LEA New Media Exhibition
Focus On: Jonah Brucker-Cohen
Curator: Jeremy Hight
Senior Curators: Lanfranco Aceti and Christiane Paul
LEA Editorial Assistant: Ebru Surek
Jonah Brucker-Cohen opens the exhibition Re-Drawing Boundaries. The Re-Drawing Boundaries online exhibition is a first of a series that will focus on thematic conceptual and aesthetic frameworks focusing on artists that have been seminal in their chosen fields. The exhibition is curated by Jeremy Hight, with Senior Curators Lanfranco Aceti and Christiane Paul.
Jonah Brucker-Cohen is an adjunct assistant professor of communications in the Media, Culture, Communication dept of NYU Steinhardt School of Culture Education. He is co-founder of the Dublin Art and Technology Association (DATA Group) and a recipient of the ARANEUM Prize sponsored by the Spanish Ministry of Art, Science and Technology and Fundacion ARCO. His writing has appeared in numerous international publications including Wired Magazine, Make Magazine, Neural, Rhizome.org, Art Asia Pacific, Gizmodo and more, and his work has been shown at events such as DEAF (03,04), Art Futura (04), SIGGRAPH (00,05), UBICOMP (02,03,04), CHI (04,06) Transmediale (02,04,08), NIME (07), ISEA (02,04,06,09), Institute of Contemporary Art in London (04), Whitney Museum of American Art’s ArtPort (03), Ars Electronica (02,04,08), Chelsea Art Museum, ZKM Museum of Contemporary Art (04-5), Museum of Modern Art (MOMA – NYC) (2008), and San Francisco Museum of Modern Art (SFMOMA) (2008).
Leonardo Electronic Almanac (LEA), ISSN No: 1071-4391
LEA International Curatoriate:
Lanfranco Aceti & Christiane Paul (Senior Curators), Jeremy Hight (New Media Curator), Vince Dziekan (Digital Media Curator)
Alerting Infrastructure! Jonah Brucker-Cohen, 2003. Alerting Infrastructure! is a physical hit counter that translates hits to the web site of an organization into interior damage of the physical building that web site or organization represents. The focus of the piece is to amplify the concern that physical spaces are slowly losing ground to their virtual counterparts. The amount of structural damage to the building directly correlates to the amount of exposure and attention the web site gets, thus exposing the physical structure’s temporal existence.

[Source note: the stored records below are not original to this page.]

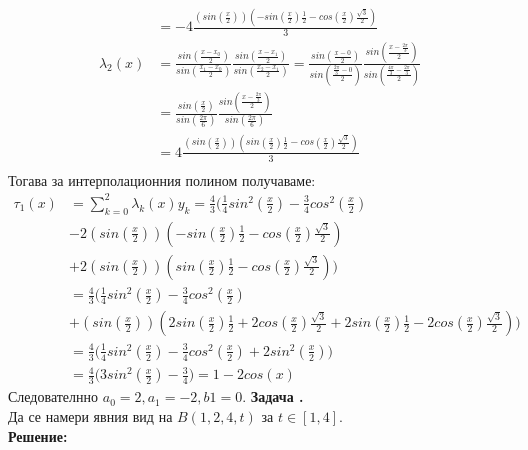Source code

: \documentclass[12pt]{article}
\newcounter{problem}
\newcounter{solution}
\newcommand\problem{%
  \stepcounter{problem}%
  \textbf{Задача \theproblem.}~%
  \\
}
\newcommand\solution{%
  \textbf{Решение:}\\~%
}
\begin{document}
\begin{align*}
&=-4\frac{\left(sin\left(\frac{x}{2}\right)\right)
\left(-sin\left(\frac{x}{2}\right)\frac{1}{2}-cos\left(\frac{x}{2}\right)\frac{\sqrt3}{2}\right)}{3}\\
\lambda_2(x)&=\frac{sin\left(\frac{x-x_0}{2}\right)}{sin\left(\frac{x_1-x_0}{2}\right)}\frac{sin\left(\frac{x-x_1}{2}\right)}{sin\left(\frac{x_2-x_1}{2}\right)} = \frac{sin\left(\frac{x-0}{2}\right)}{sin\left(\frac{\frac{2\pi}{3}-0}{2}\right)}\frac{sin\left(\frac{x-\frac{2\pi}{3}}{2}\right)}{sin\left(\frac{\frac{4\pi}{3}-\frac{2\pi}{3}}{2}\right)} \\
&=\frac{sin\left(\frac{x}{2}\right)}{sin\left(\frac{2\pi}{6}\right)}\frac{sin\left(\frac{x-\frac{2\pi}{3}}{2}\right)}{sin\left(\frac{2\pi}{6}\right)} \\
&=4\frac{\left(sin\left(\frac{x}{2}\right)\right)
\left(sin\left(\frac{x}{2}\right)\frac{1}{2}-cos\left(\frac{x}{2}\right)\frac{\sqrt3}{2}\right)}{3}\\
\end{align*}
Тогава за интерполационния полином получаваме:
\begin{align*}
\tau_1(x)&=\sum_{k=0}^{2}\lambda_k(x)y_k =  \frac{4}{3}\Biggl(
\frac{1}{4}sin^2\left(\frac{x}{2}\right)-\frac{3}{4}cos^2\left(\frac{x}{2}\right)\\
&-2\left(sin\left(\frac{x}{2}\right)\right)
\left(-sin\left(\frac{x}{2}\right)\frac{1}{2}-cos\left(\frac{x}{2}\right)\frac{\sqrt3}{2}\right)\\&+2\left(sin\left(\frac{x}{2}\right)\right)
\left(sin\left(\frac{x}{2}\right)\frac{1}{2}-cos\left(\frac{x}{2}\right)\frac{\sqrt3}{2}\right)\Biggr)\\
&=\frac{4}{3}\Biggl(\frac{1}{4}sin^2\left(\frac{x}{2}\right)-\frac{3}{4}cos^2\left(\frac{x}{2}\right)\\
&+\left(sin\left(\frac{x}{2}\right)\right)
\left(2sin\left(\frac{x}{2}\right)\frac{1}{2}+2cos\left(\frac{x}{2}\right)\frac{\sqrt3}{2}
+2sin\left(\frac{x}{2}\right)\frac{1}{2}-2cos\left(\frac{x}{2}\right)\frac{\sqrt3}{2}\right)\Biggr)\\
&=\frac{4}{3}\Biggl(\frac{1}{4}sin^2\left(\frac{x}{2}\right)-\frac{3}{4}cos^2\left(\frac{x}{2}\right)+2sin^2\left(\frac{x}{2}\right)\Biggr)\\
&=\frac{4}{3}\biggl(3sin^2\left(\frac{x}{2}\right)-\frac{3}{4}\biggr)=
\boxed{1-2cos(x)}
\end{align*}
Следователнно $a_0=2, a_1=-2, b1=0$.
\problem
Да се намери явния вид на $B(1,2,4,t)$ за $t\in[1,4]$.\\
\solution
\end{document}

PoliceState, Jonah Brucker-Cohen, 2003. PoliceState is a Carnivore client by Jonah Brucker-Cohen that attempts to reverse the surveillance role of law enforcement into a subservient one for the data being gathered. The client consists of a fleet of 20 radio controlled police vehicles that are all simultaneously controlled by data coming into the main client. The client looks for packet information relating to domestic US terrorism. Once found, the text is then assigned to an active police radio code, translated to its binary equivalent, and sent to the array of police cars as a movement sequence. In effect, the data being “snooped” by the authorities is the same data used to control the police vehicles. Thus the police become puppets of their own surveillance. This signifies a reversal of the control of information appropriated by police by using the same information to control them.